Karen Carney, Legenda yang Membuat Inggris Peka

Foto: Skysports

Pulang dengan tangan kosong dari Piala Dunia 2019, Inggris harus kehilangan salah satu pemain terbaik mereka, Karen Carney. Gelandang kelahiran 1 Agustus 1987 itu baru akan genap 32 tahun pada musim 2019/2020, namun Carney memutuskan bahwa waktunya di atas lapangan sudah selesai.

“Saya rasa ini adalah waktu yang tepat bagi saya. Saya sudah memberikan segalanya pada semua kesebelasan yang pernah dibela. Juga kepada tim nasional. Beberapa orang paham bahwa hal ini sudah ada di kepala saya untuk sementara waktu,” kata Carney.

“Saya merasa sudah tidak bisa memberikan apa-apa lagi. Baik secara fisik ataupun mental. Setelah SheBelives Cup (Maret 2019), saya mengatakan hal serupa kepada Emma Hayes [manajer Chelsea]. Tapi ia kira hal itu hanya berlaku untuk tim nasional.”

“Saya sudah memenuhi segalanya. Mencapai titik batas akhir dari kemampuan saya. Ini waktunya untuk mundur. Saya tidak menyesali apapun,” aku Carney.

Carney sudah mewarnai sepakbola Inggris sejak dirinya masih remaja. Menjalani debut bersama Birmingham City saat usianya masih 14 tahun. Kemudian dipanggil membela the Lionesses pada usia 17 tahun.

Carney membantu Chelsea menjuarai Women’s Super League (WSL) 2017/2018 dan mengangkat dua Piala FA sepanjang kariernya (2012, 2018). Bersama the Lionesses, Carney menjuarai SheBelives Cup 2019, menembus final UEFA Euro 2009, dan juga mengantarkan Inggris ke semi-final Piala Dunia untuk dua kali berturut-turut. Keluar sebagai juara ketiga Piala Dunia 2015.

“Saat berusia 11 tahun, saya pernah mengatakan ke ibu, bahwa anaknya akan membela tim nasional suatu hari nanti. Ternyata, hal itu langsung terjadi enam tahun kemudian,” ungkap Carney.

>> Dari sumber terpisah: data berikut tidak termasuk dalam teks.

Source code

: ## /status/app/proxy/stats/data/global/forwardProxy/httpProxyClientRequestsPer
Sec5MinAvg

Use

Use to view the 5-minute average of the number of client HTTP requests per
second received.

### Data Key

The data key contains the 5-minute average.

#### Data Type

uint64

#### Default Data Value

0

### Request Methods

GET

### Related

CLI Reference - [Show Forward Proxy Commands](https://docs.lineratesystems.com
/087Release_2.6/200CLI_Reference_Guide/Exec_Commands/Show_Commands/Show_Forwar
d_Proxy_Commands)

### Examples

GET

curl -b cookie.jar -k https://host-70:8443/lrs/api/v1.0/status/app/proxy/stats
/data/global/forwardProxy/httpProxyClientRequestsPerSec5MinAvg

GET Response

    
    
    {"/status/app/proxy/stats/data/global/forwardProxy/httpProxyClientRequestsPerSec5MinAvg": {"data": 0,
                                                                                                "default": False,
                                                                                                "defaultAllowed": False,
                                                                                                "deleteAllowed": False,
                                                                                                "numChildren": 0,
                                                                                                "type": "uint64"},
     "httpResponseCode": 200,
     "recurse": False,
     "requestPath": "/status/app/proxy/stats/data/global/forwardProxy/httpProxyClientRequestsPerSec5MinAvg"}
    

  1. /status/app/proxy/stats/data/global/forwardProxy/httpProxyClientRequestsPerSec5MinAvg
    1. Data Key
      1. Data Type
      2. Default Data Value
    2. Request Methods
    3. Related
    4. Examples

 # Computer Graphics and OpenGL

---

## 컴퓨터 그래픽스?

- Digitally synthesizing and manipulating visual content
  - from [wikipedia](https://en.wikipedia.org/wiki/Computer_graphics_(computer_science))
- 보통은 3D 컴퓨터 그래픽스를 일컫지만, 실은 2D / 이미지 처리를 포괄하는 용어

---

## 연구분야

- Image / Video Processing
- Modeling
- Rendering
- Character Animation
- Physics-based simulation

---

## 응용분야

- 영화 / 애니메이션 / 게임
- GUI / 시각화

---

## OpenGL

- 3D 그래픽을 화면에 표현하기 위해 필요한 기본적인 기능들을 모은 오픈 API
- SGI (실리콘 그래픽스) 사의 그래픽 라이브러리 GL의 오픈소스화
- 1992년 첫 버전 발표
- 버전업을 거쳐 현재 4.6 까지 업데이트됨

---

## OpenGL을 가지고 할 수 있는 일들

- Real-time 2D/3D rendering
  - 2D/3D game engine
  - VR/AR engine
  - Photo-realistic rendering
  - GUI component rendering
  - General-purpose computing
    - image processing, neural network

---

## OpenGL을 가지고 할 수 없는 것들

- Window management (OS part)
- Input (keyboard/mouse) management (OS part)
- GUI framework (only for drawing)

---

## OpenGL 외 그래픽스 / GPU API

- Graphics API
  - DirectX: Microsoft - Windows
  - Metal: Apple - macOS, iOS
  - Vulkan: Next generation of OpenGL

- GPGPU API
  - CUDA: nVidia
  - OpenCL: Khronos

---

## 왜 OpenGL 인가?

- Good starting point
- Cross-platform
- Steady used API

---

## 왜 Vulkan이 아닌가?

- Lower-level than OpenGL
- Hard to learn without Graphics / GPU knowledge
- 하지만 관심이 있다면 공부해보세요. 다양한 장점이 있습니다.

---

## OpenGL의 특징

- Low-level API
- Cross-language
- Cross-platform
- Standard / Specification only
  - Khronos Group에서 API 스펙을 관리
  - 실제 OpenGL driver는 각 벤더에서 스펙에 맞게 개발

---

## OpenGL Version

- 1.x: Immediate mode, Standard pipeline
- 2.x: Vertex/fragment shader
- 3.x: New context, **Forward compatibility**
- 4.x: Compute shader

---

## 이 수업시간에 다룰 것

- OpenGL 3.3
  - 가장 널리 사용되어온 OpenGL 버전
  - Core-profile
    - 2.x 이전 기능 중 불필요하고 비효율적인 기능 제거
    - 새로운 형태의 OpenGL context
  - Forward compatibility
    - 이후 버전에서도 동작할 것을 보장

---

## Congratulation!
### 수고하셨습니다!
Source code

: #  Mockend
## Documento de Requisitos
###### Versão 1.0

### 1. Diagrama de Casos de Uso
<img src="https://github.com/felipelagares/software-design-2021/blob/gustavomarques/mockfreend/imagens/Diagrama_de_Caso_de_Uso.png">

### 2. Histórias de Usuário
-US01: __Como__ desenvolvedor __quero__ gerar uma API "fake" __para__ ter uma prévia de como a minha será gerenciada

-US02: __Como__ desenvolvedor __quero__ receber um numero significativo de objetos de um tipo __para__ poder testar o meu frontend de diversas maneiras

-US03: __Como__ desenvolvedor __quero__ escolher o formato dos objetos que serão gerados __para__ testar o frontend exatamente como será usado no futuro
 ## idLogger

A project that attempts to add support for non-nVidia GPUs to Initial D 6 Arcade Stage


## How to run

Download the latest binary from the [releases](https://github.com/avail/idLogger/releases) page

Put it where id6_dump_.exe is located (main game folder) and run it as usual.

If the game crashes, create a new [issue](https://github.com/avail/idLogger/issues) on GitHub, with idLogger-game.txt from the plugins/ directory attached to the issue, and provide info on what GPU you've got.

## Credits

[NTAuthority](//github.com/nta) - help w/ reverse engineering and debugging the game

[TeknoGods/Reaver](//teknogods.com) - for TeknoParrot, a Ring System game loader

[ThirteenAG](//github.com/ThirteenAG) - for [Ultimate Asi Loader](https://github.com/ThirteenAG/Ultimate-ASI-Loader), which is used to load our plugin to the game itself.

Sepakbola perempuan sudah mengalami perubahan luar biasa sejak Carney menjalani debut bersama tim nasional dan ia merupakan salah satu sosok yang berhasil memberi kemajuan untuk talenta-talenta perempuan di Tanah Ratu Elizabeth.

Tidak Punya Masa Depan

Foto: Sky Sports

Waktu Carney pertama dipanggil ke tim nasional Inggris untuk Piala Eropa 2005, dirinya masih membela Birmingham City. The Blues merupakan penyumbang terbanyak dalam tim asuhan Hope Powell tersebut. Mengirim enam dari 20 nama yang membela the Lionesess. Lebih banyak dari Everton (5) dan Arsenal (4).

Namun Manajer Birmingham Marcus Bignot menyarankan anak-anak asuhnya untuk tidak berbangga diri. Jangan melihat sepakbola sebagai karier mereka. Pasalnya, di mata Bignot sepakbola perempuan tidak akan menjamin hidup Carney dan kawan-kawan.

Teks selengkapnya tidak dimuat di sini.